The aim of this study was to conduct a systematic review that reported the medicinal use of the genus Piper, and pharmacological elucidations for the treatment of symptoms and processes of inflammation and inflammatory diseases. The systematic review was prepared in accordance with PRISMA guidelines. The databases used for this research were the Web of Science and Scopus, where associations with the terms were applied in both databases: "Piper" and "Ethnobotanical" and "Piper" and "Anti-inflammatory effect". Initially, the research identified 153 articles, of which 24 articles were selected for final analysis following the inclusion criteria. The results indicate that the medicinal use of species of the Piper genus entails mainly using of leaves, roots, and fruits, and decoct, maceration and powder for the treatment of inflammatory and respiratory diseases such as asthma and bronchitis. Regarding the evaluation of the anti-inflammatory effect of the genus, only seven species presented studies with their scientifically proven anti-inflammatory effect. Biases in the methodology applied in the studies were observed.

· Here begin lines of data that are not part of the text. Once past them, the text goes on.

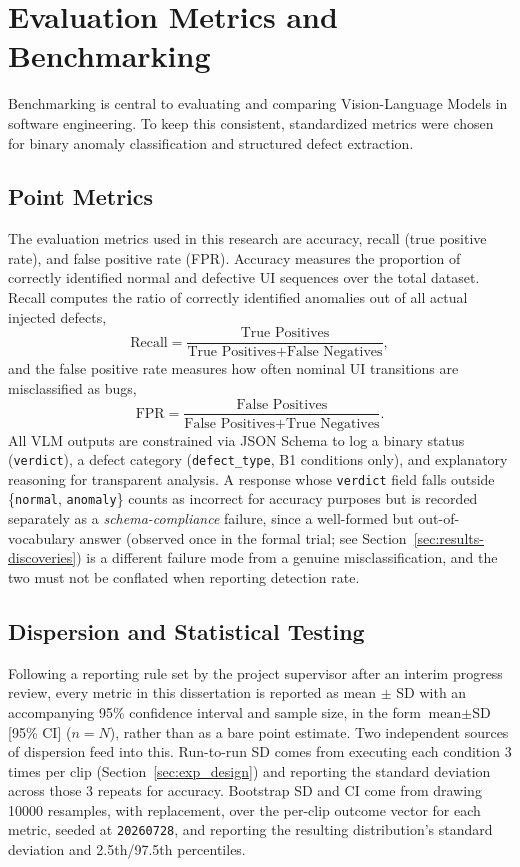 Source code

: \section{Evaluation Metrics and Benchmarking}
\label{sec:benchmarking}
Benchmarking is central to evaluating and comparing Vision-Language Models in software engineering. To keep this consistent, standardized metrics were chosen for binary anomaly classification and structured defect extraction.

\subsection{Point Metrics}
The evaluation metrics used in this research are accuracy, recall (true positive rate), and false positive rate (FPR). Accuracy measures the proportion of correctly identified normal and defective UI sequences over the total dataset. Recall computes the ratio of correctly identified anomalies out of all actual injected defects,
\begin{equation}
    \text{Recall} = \frac{\text{True Positives}}{\text{True Positives} + \text{False Negatives}},
\end{equation}
and the false positive rate measures how often nominal UI transitions are misclassified as bugs,
\begin{equation}
    \text{FPR} = \frac{\text{False Positives}}{\text{False Positives} + \text{True Negatives}}.
\end{equation}
All VLM outputs are constrained via JSON Schema to log a binary status (\texttt{verdict}), a defect category (\texttt{defect\_type}, B1 conditions only), and explanatory reasoning for transparent analysis. A response whose \texttt{verdict} field falls outside \{\texttt{normal}, \texttt{anomaly}\} counts as incorrect for accuracy purposes but is recorded separately as a \emph{schema-compliance} failure, since a well-formed but out-of-vocabulary answer (observed once in the formal trial; see Section~\ref{sec:results-discoveries}) is a different failure mode from a genuine misclassification, and the two must not be conflated when reporting detection rate.

\subsection{Dispersion and Statistical Testing}
Following a reporting rule set by the project supervisor after an interim progress review, every metric in this dissertation is reported as mean $\pm$ SD with an accompanying 95\% confidence interval and sample size, in the form $\text{mean} \pm \text{SD}$ [95\% CI] ($n=N$), rather than as a bare point estimate. Two independent sources of dispersion feed into this. Run-to-run SD comes from executing each condition 3 times per clip (Section~\ref{sec:exp_design}) and reporting the standard deviation across those 3 repeats for accuracy. Bootstrap SD and CI come from drawing \num{10000} resamples, with replacement, over the per-clip outcome vector for each metric, seeded at \texttt{20260728}, and reporting the resulting distribution's standard deviation and 2.5th/97.5th percentiles.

In this systematic review, it was noticed that both studies addressed have gaps that can cause damage to future research and that pharmacological studies for inflammation with the use of the species themselves are still limited, with a more job for the isolated compounds of these plants.

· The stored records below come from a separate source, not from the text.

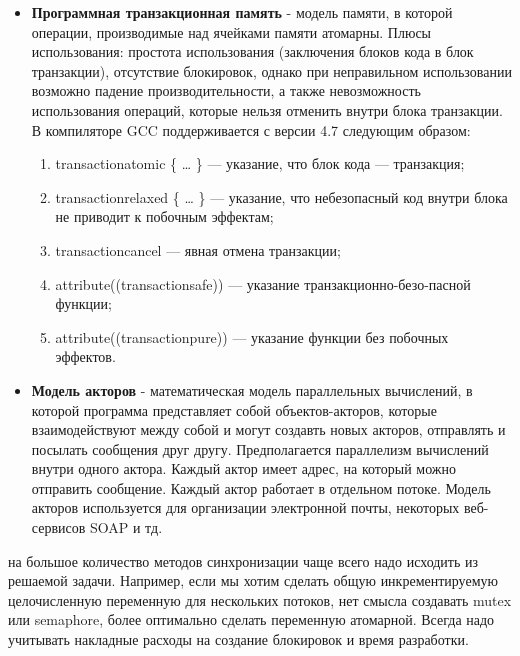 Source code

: {		\begin{itemize}
			\item\textbf{Программная транзакционная память} - модель памяти, в которой операции, производимые над ячейками памяти атомарны. Плюсы использования: простота использования (заключения блоков кода в блок транзакции), отсутствие блокировок, однако при неправильном использовании возможно падение производительности, а также невозможность использования операций, которые нельзя отменить внутри блока транзакции. В компиляторе GCC поддерживается с версии 4.7 следующим образом: 
				\begin{enumerate}
					\item\textunderscore \textunderscore transaction\textunderscore atomic \{ … \} — указание, что блок кода — транзакция;
					\item\textunderscore \textunderscore transaction\textunderscore relaxed \{ … \} — указание, что небезопасный код внутри блока не приводит к побочным эффектам;
					\item\textunderscore \textunderscore transaction\textunderscore cancel — явная отмена транзакции;
					\item attribute((transaction\textunderscore safe)) — указание транзакционно-безо-пасной функции;
					\item attribute((transaction\textunderscore pure)) — указание функции без побочных эффектов.
				\end{enumerate}
			\item\textbf{Модель акторов} - математическая модель параллельных вычислений, в которой программа представляет собой объектов-акторов, которые взаимодействуют между собой и могут создавть новых акторов, отправлять и посылать сообщения друг другу. Предполагается параллелизм вычислений внутри одного актора. Каждый актор имеет адрес, на который можно отправить сообщение. Каждый актор работает в отдельном потоке. Модель акторов используется для организации электронной почты, некоторых веб-сервисов SOAP и тд.
		\end{itemize}
	 на большое количество методов синхронизации чаще всего надо исходить из решаемой задачи. Например, если мы хотим сделать общую инкрементируемую целочисленную переменную для нескольких потоков, нет смысла создавать mutex или semaphore, более оптимально сделать переменную атомарной. Всегда надо учитывать накладные расходы на создание блокировок и время разработки.
}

Key words: Piper, medicinal, ethnobotanic, anti-inflammatory effect.

 


 INTRODUCTION

Piper genus is the most representative of Piperaceae family, composed of about 1,000 species (Durant-Archibold et al., 2018), and has wide distribution on temperate regions from  both  hemispheres  (tropical  and sub-tropical). It is used for cooking, and has aromatic, ornamental and medicinal purposes (Reigada et al., 2007; Santos et al., 2012). In Brazil, it can be found from North to  South,   where   292   species  occur, of which  44  are variety and 184 are endemic (Flora do Brasil, 2018).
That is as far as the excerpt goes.